Exercise aim:
Output all records exactly, with no images.

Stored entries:

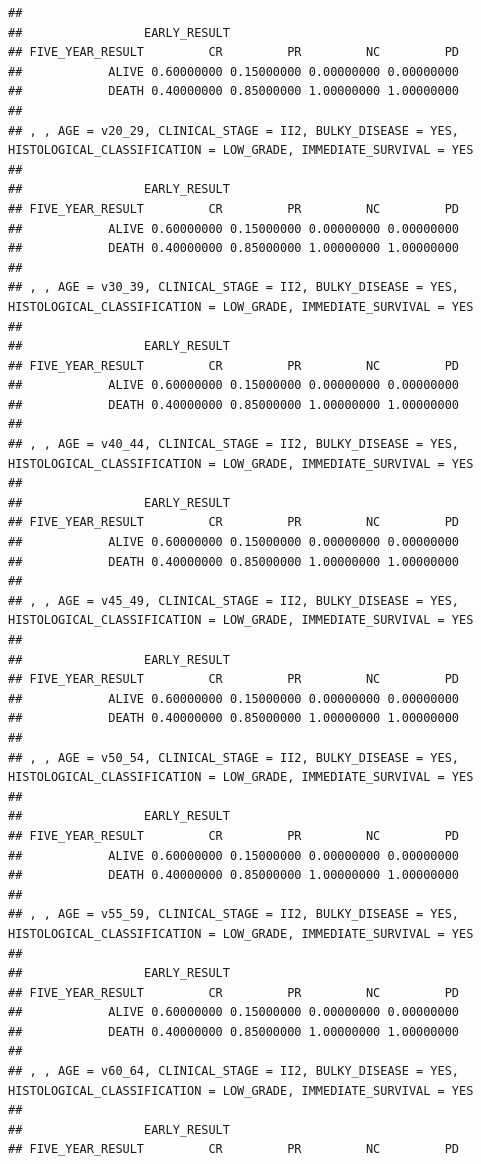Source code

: \documentclass[]{article}
\begin{document}
\begin{verbatim}
## 
##                 EARLY_RESULT
## FIVE_YEAR_RESULT         CR         PR         NC         PD
##            ALIVE 0.60000000 0.15000000 0.00000000 0.00000000
##            DEATH 0.40000000 0.85000000 1.00000000 1.00000000
## 
## , , AGE = v20_29, CLINICAL_STAGE = II2, BULKY_DISEASE = YES, HISTOLOGICAL_CLASSIFICATION = LOW_GRADE, IMMEDIATE_SURVIVAL = YES
## 
##                 EARLY_RESULT
## FIVE_YEAR_RESULT         CR         PR         NC         PD
##            ALIVE 0.60000000 0.15000000 0.00000000 0.00000000
##            DEATH 0.40000000 0.85000000 1.00000000 1.00000000
## 
## , , AGE = v30_39, CLINICAL_STAGE = II2, BULKY_DISEASE = YES, HISTOLOGICAL_CLASSIFICATION = LOW_GRADE, IMMEDIATE_SURVIVAL = YES
## 
##                 EARLY_RESULT
## FIVE_YEAR_RESULT         CR         PR         NC         PD
##            ALIVE 0.60000000 0.15000000 0.00000000 0.00000000
##            DEATH 0.40000000 0.85000000 1.00000000 1.00000000
## 
## , , AGE = v40_44, CLINICAL_STAGE = II2, BULKY_DISEASE = YES, HISTOLOGICAL_CLASSIFICATION = LOW_GRADE, IMMEDIATE_SURVIVAL = YES
## 
##                 EARLY_RESULT
## FIVE_YEAR_RESULT         CR         PR         NC         PD
##            ALIVE 0.60000000 0.15000000 0.00000000 0.00000000
##            DEATH 0.40000000 0.85000000 1.00000000 1.00000000
## 
## , , AGE = v45_49, CLINICAL_STAGE = II2, BULKY_DISEASE = YES, HISTOLOGICAL_CLASSIFICATION = LOW_GRADE, IMMEDIATE_SURVIVAL = YES
## 
##                 EARLY_RESULT
## FIVE_YEAR_RESULT         CR         PR         NC         PD
##            ALIVE 0.60000000 0.15000000 0.00000000 0.00000000
##            DEATH 0.40000000 0.85000000 1.00000000 1.00000000
## 
## , , AGE = v50_54, CLINICAL_STAGE = II2, BULKY_DISEASE = YES, HISTOLOGICAL_CLASSIFICATION = LOW_GRADE, IMMEDIATE_SURVIVAL = YES
## 
##                 EARLY_RESULT
## FIVE_YEAR_RESULT         CR         PR         NC         PD
##            ALIVE 0.60000000 0.15000000 0.00000000 0.00000000
##            DEATH 0.40000000 0.85000000 1.00000000 1.00000000
## 
## , , AGE = v55_59, CLINICAL_STAGE = II2, BULKY_DISEASE = YES, HISTOLOGICAL_CLASSIFICATION = LOW_GRADE, IMMEDIATE_SURVIVAL = YES
## 
##                 EARLY_RESULT
## FIVE_YEAR_RESULT         CR         PR         NC         PD
##            ALIVE 0.60000000 0.15000000 0.00000000 0.00000000
##            DEATH 0.40000000 0.85000000 1.00000000 1.00000000
## 
## , , AGE = v60_64, CLINICAL_STAGE = II2, BULKY_DISEASE = YES, HISTOLOGICAL_CLASSIFICATION = LOW_GRADE, IMMEDIATE_SURVIVAL = YES
## 
##                 EARLY_RESULT
## FIVE_YEAR_RESULT         CR         PR         NC         PD

\end{verbatim}
\end{document}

Response below:
Source code

: \documentclass[]{article}
\begin{document}
\begin{verbatim}
## 
##                 EARLY_RESULT
## FIVE_YEAR_RESULT         CR         PR         NC         PD
##            ALIVE 0.60000000 0.15000000 0.00000000 0.00000000
##            DEATH 0.40000000 0.85000000 1.00000000 1.00000000
## 
## , , AGE = v20_29, CLINICAL_STAGE = II2, BULKY_DISEASE = YES, HISTOLOGICAL_CLASSIFICATION = LOW_GRADE, IMMEDIATE_SURVIVAL = YES
## 
##                 EARLY_RESULT
## FIVE_YEAR_RESULT         CR         PR         NC         PD
##            ALIVE 0.60000000 0.15000000 0.00000000 0.00000000
##            DEATH 0.40000000 0.85000000 1.00000000 1.00000000
## 
## , , AGE = v30_39, CLINICAL_STAGE = II2, BULKY_DISEASE = YES, HISTOLOGICAL_CLASSIFICATION = LOW_GRADE, IMMEDIATE_SURVIVAL = YES
## 
##                 EARLY_RESULT
## FIVE_YEAR_RESULT         CR         PR         NC         PD
##            ALIVE 0.60000000 0.15000000 0.00000000 0.00000000
##            DEATH 0.40000000 0.85000000 1.00000000 1.00000000
## 
## , , AGE = v40_44, CLINICAL_STAGE = II2, BULKY_DISEASE = YES, HISTOLOGICAL_CLASSIFICATION = LOW_GRADE, IMMEDIATE_SURVIVAL = YES
## 
##                 EARLY_RESULT
## FIVE_YEAR_RESULT         CR         PR         NC         PD
##            ALIVE 0.60000000 0.15000000 0.00000000 0.00000000
##            DEATH 0.40000000 0.85000000 1.00000000 1.00000000
## 
## , , AGE = v45_49, CLINICAL_STAGE = II2, BULKY_DISEASE = YES, HISTOLOGICAL_CLASSIFICATION = LOW_GRADE, IMMEDIATE_SURVIVAL = YES
## 
##                 EARLY_RESULT
## FIVE_YEAR_RESULT         CR         PR         NC         PD
##            ALIVE 0.60000000 0.15000000 0.00000000 0.00000000
##            DEATH 0.40000000 0.85000000 1.00000000 1.00000000
## 
## , , AGE = v50_54, CLINICAL_STAGE = II2, BULKY_DISEASE = YES, HISTOLOGICAL_CLASSIFICATION = LOW_GRADE, IMMEDIATE_SURVIVAL = YES
## 
##                 EARLY_RESULT
## FIVE_YEAR_RESULT         CR         PR         NC         PD
##            ALIVE 0.60000000 0.15000000 0.00000000 0.00000000
##            DEATH 0.40000000 0.85000000 1.00000000 1.00000000
## 
## , , AGE = v55_59, CLINICAL_STAGE = II2, BULKY_DISEASE = YES, HISTOLOGICAL_CLASSIFICATION = LOW_GRADE, IMMEDIATE_SURVIVAL = YES
## 
##                 EARLY_RESULT
## FIVE_YEAR_RESULT         CR         PR         NC         PD
##            ALIVE 0.60000000 0.15000000 0.00000000 0.00000000
##            DEATH 0.40000000 0.85000000 1.00000000 1.00000000
## 
## , , AGE = v60_64, CLINICAL_STAGE = II2, BULKY_DISEASE = YES, HISTOLOGICAL_CLASSIFICATION = LOW_GRADE, IMMEDIATE_SURVIVAL = YES
## 
##                 EARLY_RESULT
## FIVE_YEAR_RESULT         CR         PR         NC         PD

\end{verbatim}
\end{document}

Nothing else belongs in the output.